Nie bardzo może być podłoga niżej jak fundament, trzeba to podbić i pogłębić ten fundament .. 
Strata bezpośrednio w grunt z środka domu jest nie duża ...
 

akurat domek z piwnicą też podobna technologia .. tyle że pustak żużlowy, ale piwnica też beton ... zobacz sobie na wartości liczbowe ...
Przy izolacji rzędu 30-40cm dom osiąga wartości standardu pasywnego...

----------


## jajmar

> Wracając do teraźniejszości, tak myślę czy może być w ogóle podłoga poniżej fundamentu, czy można wylać beton na podłogę tak żeby zaszedł 5CM pod fundament tak jak chce zrobić ojciec ? Czy jest to dopuszczalne, inaczej - czy nic się nie stanie jak tak będzie ?

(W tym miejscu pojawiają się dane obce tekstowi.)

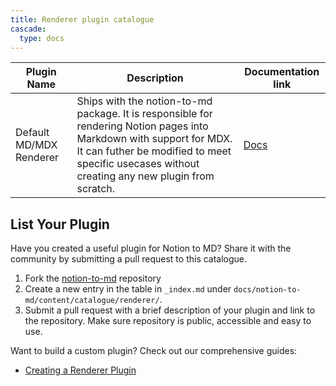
 ```yaml
---
title: Renderer plugin catalogue
cascade:
  type: docs
---
```


| Plugin Name | Description | Documentation link |
| --- | --- | --- |
| Default MD/MDX Renderer | Ships with the notion-to-md package. It is responsible for rendering Notion pages into Markdown with support for MDX. It can futher be modified to meet specific usecases without creating any new plugin from scratch. | [Docs](/notion-to-md/docs/v4/guides/how-to-modify-renderer-plugin) |

## List Your Plugin

Have you created a useful plugin for Notion to MD? Share it with the community by submitting a pull request to this catalogue.

1. Fork the [notion-to-md](https://github.com/souvikinator/notion-to-md) repository
2. Create a new entry in the table in `_index.md` under `docs/notion-to-md/content/catalogue/renderer/`.
3. Submit a pull request with a brief description of your plugin and link to the repository. Make sure repository is public, accessible and easy to use.


Want to build a custom plugin? Check out our comprehensive guides:

- [Creating a Renderer Plugin](../docs/v4/guides/how-to-create-renderer-from-scratch)

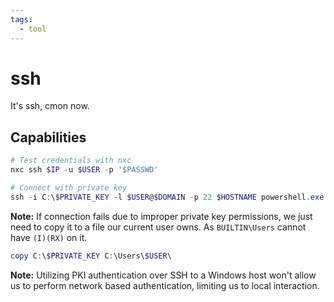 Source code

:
```yaml
---
tags:
  - tool
---
```

# ssh

It's ssh, cmon now.

## Capabilities

```powershell
# Test credentials with nxc
nxc ssh $IP -u $USER -p '$PASSWD'

# Connect with private key
ssh -i C:\$PRIVATE_KEY -l $USER@$DOMAIN -p 22 $HOSTNAME powershell.exe
```

**Note:** If connection fails due to improper private key permissions, we just need to copy it to a file our current user owns. As `BUILTIN\Users` cannot have `(I)(RX)` on it.

```powershell
copy C:\$PRIVATE_KEY C:\Users\$USER\
```

**Note:** Utilizing PKI authentication over SSH to a Windows host won't allow us to perform network based authentication, limiting us to local interaction.
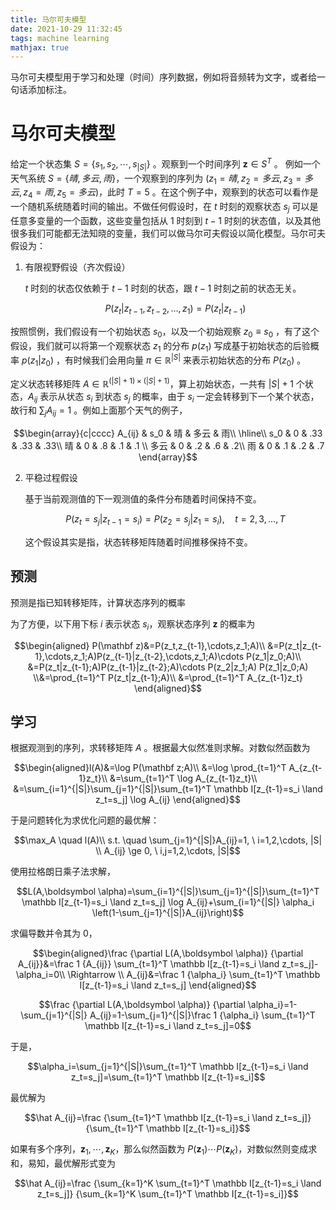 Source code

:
 ```yaml
---
title: 马尔可夫模型
date: 2021-10-29 11:32:45
tags: machine learning
mathjax: true
---
```

马尔可夫模型用于学习和处理（时间）序列数据，例如将音频转为文字，或者给一句话添加标注。
<!--more-->

# 马尔可夫模型
给定一个状态集 $S=\{s_1,s_2,\cdots, s_{|S|}\}$ 。观察到一个时间序列 $\mathbf z \in S^T$ 。 例如一个天气系统 $S=\{晴,多云,雨\}$，一个观察到的序列为 $(z_1=晴,z_2=多云,z_3=多云,z_4=雨,z_5=多云)$，此时 $T=5$ 。在这个例子中，观察到的状态可以看作是一个随机系统随着时间的输出。不做任何假设时，在 $t$ 时刻的观察状态 $s_j$ 可以是任意多变量的一个函数，这些变量包括从 $1$ 时刻到 $t-1$ 时刻的状态值，以及其他很多我们可能都无法知晓的变量，我们可以做马尔可夫假设以简化模型。马尔可夫假设为：

1. 有限视野假设（齐次假设）

    $t$ 时刻的状态仅依赖于 $t-1$ 时刻的状态，跟 $t-1$ 时刻之前的状态无关。

    $$P(z_t|z_{t-1},z_{t-2},\ldots,z_1)=P(z_t|z_{t-1})$$



按照惯例，我们假设有一个初始状态 $s_0$，以及一个初始观察 $z_0 \equiv s_0$ ，有了这个假设，我们就可以将第一个观察状态 $z_1$ 的分布 $p(z_1)$ 写成基于初始状态的后验概率 $p(z_1|z_0)$  ，有时候我们会用向量 $\pi \in \mathbb R^{|S|}$ 来表示初始状态的分布 $P(z_0)$ 。

定义状态转移矩阵 $A \in \mathbb R^{(|S|+1) \times (|S|+1)}$，算上初始状态，一共有 $|S|+1$ 个状态，$A_{ij}$ 表示从状态 $s_i$ 到状态 $s_j$ 的概率，由于 $s_i$ 一定会转移到下一个某个状态，故行和 $\sum_j A_{ij}=1$ 。例如上面那个天气的例子，

$$\begin{array}{c|cccc}
A_{ij} & s_0 & 晴 & 多云 & 雨\\
\hline\\
s_0 & 0 & .33 & .33 & .33\\
晴 & 0 & .8 & .1 & .1 \\
多云 & 0 & .2 & .6 & .2\\
雨 & 0 & .1 & .2 & .7
\end{array}$$

2. 平稳过程假设

    基于当前观测值的下一观测值的条件分布随着时间保持不变。

    $$P(z_t=s_j|z_{t-1}=s_i)=P(z_2=s_j|z_1=s_i), \quad t=2,3,\ldots,T$$

    这个假设其实是指，状态转移矩阵随着时间推移保持不变。

## 预测

预测是指已知转移矩阵，计算状态序列的概率

为了方便，以下用下标 $i$ 表示状态 $s_i$，观察状态序列 $\mathbf z$ 的概率为

$$\begin{aligned} P(\mathbf z)&=P(z_t,z_{t-1},\cdots,z_1;A)\\
&=P(z_t|z_{t-1},\cdots,z_1;A)P(z_{t-1}|z_{t-2},\cdots,z_1;A)\cdots P(z_1|z_0;A)\\
&=P(z_t|z_{t-1};A)P(z_{t-1}|z_{t-2};A)\cdots P(z_2|z_1;A) P(z_1|z_0;A)
\\&=\prod_{t=1}^T P(z_t|z_{t-1};A)\\
&=\prod_{t=1}^T A_{z_{t-1}z_t}
\end{aligned}$$

## 学习

根据观测到的序列，求转移矩阵 $A$ 。根据最大似然准则求解。对数似然函数为

$$\begin{aligned}l(A)&=\log P(\mathbf z;A)\\
&=\log \prod_{t=1}^T A_{z_{t-1}z_t}\\
&=\sum_{t=1}^T \log A_{z_{t-1}z_t}\\
&=\sum_{i=1}^{|S|}\sum_{j=1}^{|S|}\sum_{t=1}^T \mathbb I[z_{t-1}=s_i \land z_t=s_j] \log A_{ij}
\end{aligned}$$

于是问题转化为求优化问题的最优解：

$$\max_A \quad l(A)\\
s.t.  \quad \sum_{j=1}^{|S|}A_{ij}=1, \ i=1,2,\cdots, |S| \\
A_{ij} \ge 0, \ i,j=1,2,\cdots, |S|$$

使用拉格朗日乘子法求解，

$$L(A,\boldsymbol \alpha)=\sum_{i=1}^{|S|}\sum_{j=1}^{|S|}\sum_{t=1}^T \mathbb I[z_{t-1}=s_i \land z_t=s_j] \log A_{ij}+\sum_{i=1}^{|S|} \alpha_i \left(1-\sum_{j=1}^{|S|}A_{ij}\right)$$

求偏导数并令其为 0，

$$\begin{aligned}\frac {\partial L(A,\boldsymbol \alpha)} {\partial A_{ij}}&=\frac 1 {A_{ij}} \sum_{t=1}^T \mathbb I[z_{t-1}=s_i \land z_t=s_j]-\alpha_i=0\\
\Rightarrow \\
A_{ij}&=\frac 1 {\alpha_i} \sum_{t=1}^T \mathbb I[z_{t-1}=s_i \land z_t=s_j]
\end{aligned}$$

$$\frac {\partial L(A,\boldsymbol \alpha)} {\partial \alpha_i}=1-\sum_{j=1}^{|S|} A_{ij}=1-\sum_{j=1}^{|S|}\frac 1 {\alpha_i} \sum_{t=1}^T \mathbb I[z_{t-1}=s_i \land z_t=s_j]=0$$

于是，

$$\alpha_i=\sum_{j=1}^{|S|}\sum_{t=1}^T \mathbb I[z_{t-1}=s_i \land z_t=s_j]=\sum_{t=1}^T \mathbb I[z_{t-1}=s_i]$$

最优解为

$$\hat A_{ij}=\frac {\sum_{t=1}^T \mathbb I[z_{t-1}=s_i \land z_t=s_j]} {\sum_{t=1}^T \mathbb I[z_{t-1}=s_i]}$$

如果有多个序列，$\mathbf z_1, \cdots, \mathbf z_K$，那么似然函数为 $P(\mathbf z_1)\cdots P(\mathbf z_K)$，对数似然则变成求和，易知，最优解形式变为

$$\hat A_{ij}=\frac {\sum_{k=1}^K \sum_{t=1}^T \mathbb I[z_{t-1}=s_i \land z_t=s_j]} {\sum_{k=1}^K \sum_{t=1}^T \mathbb I[z_{t-1}=s_i]}$$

To jest niedopuszczalne, zrobienie podlogi narówno z fundamentem jest niebezpieczne - podkopanie fundamentu to proszenie sie o problemy. 
Problem może wystapic za chwilę lub za rok czy dwa. 
Chcesz mieć piwnicę to zób podbicie fundamentu to że ojcicec nie chce to nie jest argument. 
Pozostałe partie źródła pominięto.